The award for outstanding defensive performance came after a vote by managers and coaches, and it was announced in a live telecast on ESPN2. The other finalists were Desmond Jennings of the Tampa Bay Rays and David Murphy of the Texas Rangers.
“Players always want to be consistent and go out there and always produce well,” Gordon said. “To win it again is a great honor. I’m very excited about it. Hopefully, I can keep on being consistent in the outfield and keep bringing Gold Gloves home. It’s pretty cool.”
This season, Gordon had 24 runs saved (a sabermetric statistic), the most of any left fielder in baseball, according to FanGraphs. Jennings was second in the AL with nine. That helped Gordon win The Fielding Bible award last week as the best defensive left fielder in baseball.
While Gordon’s 17 outfield assists were three fewer than his team record of a year ago, they were the most by a left fielder in the majors. Additionally, Gordon made just two errors for a .994 fielding percentage.
The last Royals player to win a Gold Glove award in consecutive years was second baseman Frank White in 1986-87.
Gordon, 28, also had another sensational year at the plate. He batted .294 with a major-league best 51 doubles, 14 home runs, 72 RBIs and 73 walks.
What’s particularly impressive about Gordon’s pair of Gold Gloves is that he played third base until midway through 2010 when physical limitations from a surgically-repaired right hip prompted the switch.
“The funny thing is when I was playing third base and taking ground balls over and over again, I would always go to the outfield and shag (flies) and tell guys, ‘Man, I wish I played in the outfield,’” Gordon said. “I think it was always maybe destined that I was supposed to go out there.”
While Gordon said he initially felt lost in the outfield, things turned in spring training in 2011 as he began throwing out runners. The rest is history.
The move to the outfield also made room for current third baseman Mike Moustakas, who was a finalist for a Gold Glove this season. However, Texas’ Adrian Beltre got that award.
Other Royals finalists this year were right fielder Jeff Francoeur (the award went to Oakland’s Josh Reddick) and first baseman Eric Hosmer (the award went to the Yankees’ Mark Teixeira).
Gordon, who said catcher Salvador Perez and shortstop Alcides Escobar also had great seasons, believes his teammates will bring home some awards in the near future.
“We’re a young enough team where people are starting to take notice ,” Gordon said. “Maybe it didn’t happen this year, but people are starting to recognize (them) and hopefully later in their careers they’ll start getting those Gold Gloves.”
The award apparently also serves a dual purpose.
“The last one was used as a chip-and-dip tray in Kansas City,” Gordon said. “Maybe we’ll put this one on the shelf and have it in the Lincoln (Neb.) house.”
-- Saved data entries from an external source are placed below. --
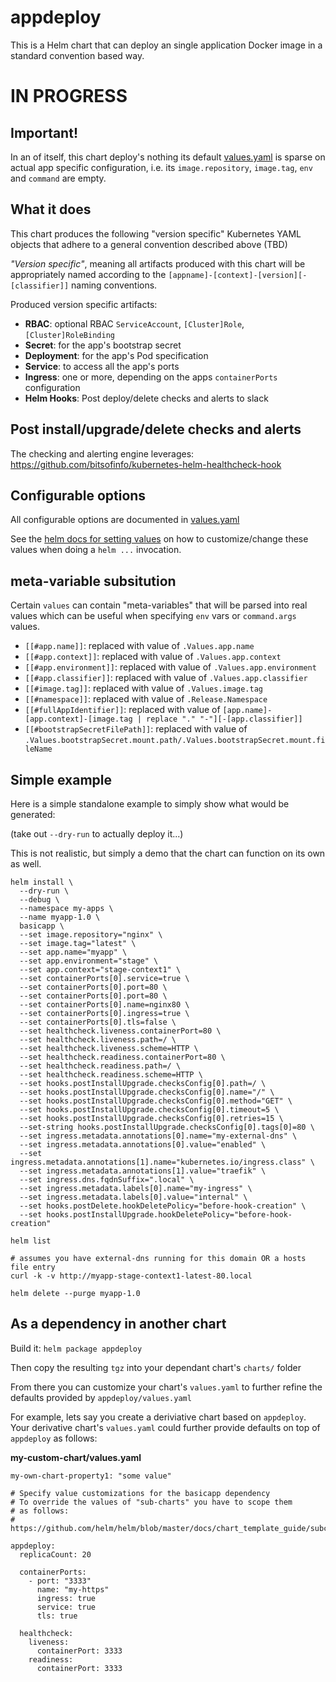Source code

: # appdeploy

This is a Helm chart that can deploy an single application
Docker image in a standard convention based way.

# IN PROGRESS

## Important!

In an of itself, this chart deploy's nothing its default [values.yaml](values.yaml) is sparse on
actual app specific configuration, i.e. its `image.repository`, `image.tag`, `env` and `command` are empty.

## What it does

This chart produces the following "version specific" Kubernetes YAML objects that adhere
to a general convention described above (TBD)

*"Version specific"*, meaning all artifacts produced with this chart will be
appropriately named according to the `[appname]-[context]-[version][-[classifier]]`
naming conventions.

Produced version specific artifacts:

* **RBAC**: optional RBAC `ServiceAccount`, `[Cluster]Role`, `[Cluster]RoleBinding`
* **Secret**: for the app's bootstrap secret
* **Deployment**: for the app's Pod specification
* **Service**: to access all the app's ports
* **Ingress**: one or more, depending on the apps `containerPorts` configuration
* **Helm Hooks**: Post deploy/delete checks and alerts to slack

## Post install/upgrade/delete checks and alerts

The checking and alerting engine leverages: https://github.com/bitsofinfo/kubernetes-helm-healthcheck-hook

## Configurable options

All configurable options are documented in [values.yaml](values.yaml)

See the [helm docs for setting values](https://github.com/helm/helm/blob/master/docs/chart_best_practices/values.md)
on how to customize/change these values when doing a `helm ...` invocation.

## meta-variable subsitution

Certain `values` can contain "meta-variables" that will be parsed into real values which
can be useful when specifying `env` vars or `command.args` values.

* `[[#app.name]]`: replaced with value of `.Values.app.name`
* `[[#app.context]]`: replaced with value of `.Values.app.context`
* `[[#app.environment]]`: replaced with value of `.Values.app.environment`
* `[[#app.classifier]]`: replaced with value of `.Values.app.classifier`
* `[[#image.tag]]`: replaced with value of `.Values.image.tag`
* `[[#namespace]]`: replaced with value of `.Release.Namespace`
* `[[#fullAppIdentifier]]`: replaced with value of `[app.name]-[app.context]-[image.tag | replace "." "-"][-[app.classifier]]`
* `[[#bootstrapSecretFilePath]]`: replaced with value of `.Values.bootstrapSecret.mount.path/.Values.bootstrapSecret.mount.fileName`


## Simple example

Here is a simple standalone example to simply show what would be generated:

(take out `--dry-run` to actually deploy it...)

This is not realistic, but simply a demo that the chart can function on its own
as well.

```
helm install \
  --dry-run \
  --debug \
  --namespace my-apps \
  --name myapp-1.0 \
  basicapp \
  --set image.repository="nginx" \
  --set image.tag="latest" \
  --set app.name="myapp" \
  --set app.environment="stage" \
  --set app.context="stage-context1" \
  --set containerPorts[0].service=true \
  --set containerPorts[0].port=80 \
  --set containerPorts[0].port=80 \
  --set containerPorts[0].name=nginx80 \
  --set containerPorts[0].ingress=true \
  --set containerPorts[0].tls=false \
  --set healthcheck.liveness.containerPort=80 \
  --set healthcheck.liveness.path=/ \
  --set healthcheck.liveness.scheme=HTTP \
  --set healthcheck.readiness.containerPort=80 \
  --set healthcheck.readiness.path=/ \
  --set healthcheck.readiness.scheme=HTTP \
  --set hooks.postInstallUpgrade.checksConfig[0].path=/ \
  --set hooks.postInstallUpgrade.checksConfig[0].name="/" \
  --set hooks.postInstallUpgrade.checksConfig[0].method="GET" \
  --set hooks.postInstallUpgrade.checksConfig[0].timeout=5 \
  --set hooks.postInstallUpgrade.checksConfig[0].retries=15 \
  --set-string hooks.postInstallUpgrade.checksConfig[0].tags[0]=80 \
  --set ingress.metadata.annotations[0].name="my-external-dns" \
  --set ingress.metadata.annotations[0].value="enabled" \
  --set ingress.metadata.annotations[1].name="kubernetes.io/ingress.class" \
  --set ingress.metadata.annotations[1].value="traefik" \
  --set ingress.dns.fqdnSuffix=".local" \
  --set ingress.metadata.labels[0].name="my-ingress" \
  --set ingress.metadata.labels[0].value="internal" \
  --set hooks.postDelete.hookDeletePolicy="before-hook-creation" \
  --set hooks.postInstallUpgrade.hookDeletePolicy="before-hook-creation"

helm list

# assumes you have external-dns running for this domain OR a hosts file entry
curl -k -v http://myapp-stage-context1-latest-80.local

helm delete --purge myapp-1.0
```

## As a dependency in another chart

Build it: `helm package appdeploy`

Then copy the resulting `tgz` into your dependant chart's `charts/` folder

From there you can customize your chart's `values.yaml` to further refine the
defaults provided by `appdeploy/values.yaml`

For example, lets say you create a deriviative chart based on `appdeploy`.
Your derivative chart's `values.yaml` could further provide defaults on top
of `appdeploy` as follows:

**my-custom-chart/values.yaml**
```
my-own-chart-property1: "some value"

# Specify value customizations for the basicapp dependency
# To override the values of "sub-charts" you have to scope them
# as follows:
# https://github.com/helm/helm/blob/master/docs/chart_template_guide/subcharts_and_globals.md

appdeploy:
  replicaCount: 20

  containerPorts:
    - port: "3333"
      name: "my-https"
      ingress: true
      service: true
      tls: true

  healthcheck:
    liveness:
      containerPort: 3333
    readiness:
      containerPort: 3333
```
Gordon’s selection marks the 20th time a Royals player received the award, but only the fourth time since 1989. Outfielder Jermaine Dye won in 2000 and second baseman Mark Grudzielanek won in 2006.
White won eight times from 1977-87. The other winners were Amos Otis (three times), Al Cowens, Willie Wilson, George Brett, Bob Boone, Bret Saberhagen, Dye and Grudzielanek.
The Gold Glove awards are sponsored by Rawlings, a sports-equipment manufacturer, and date to 1957.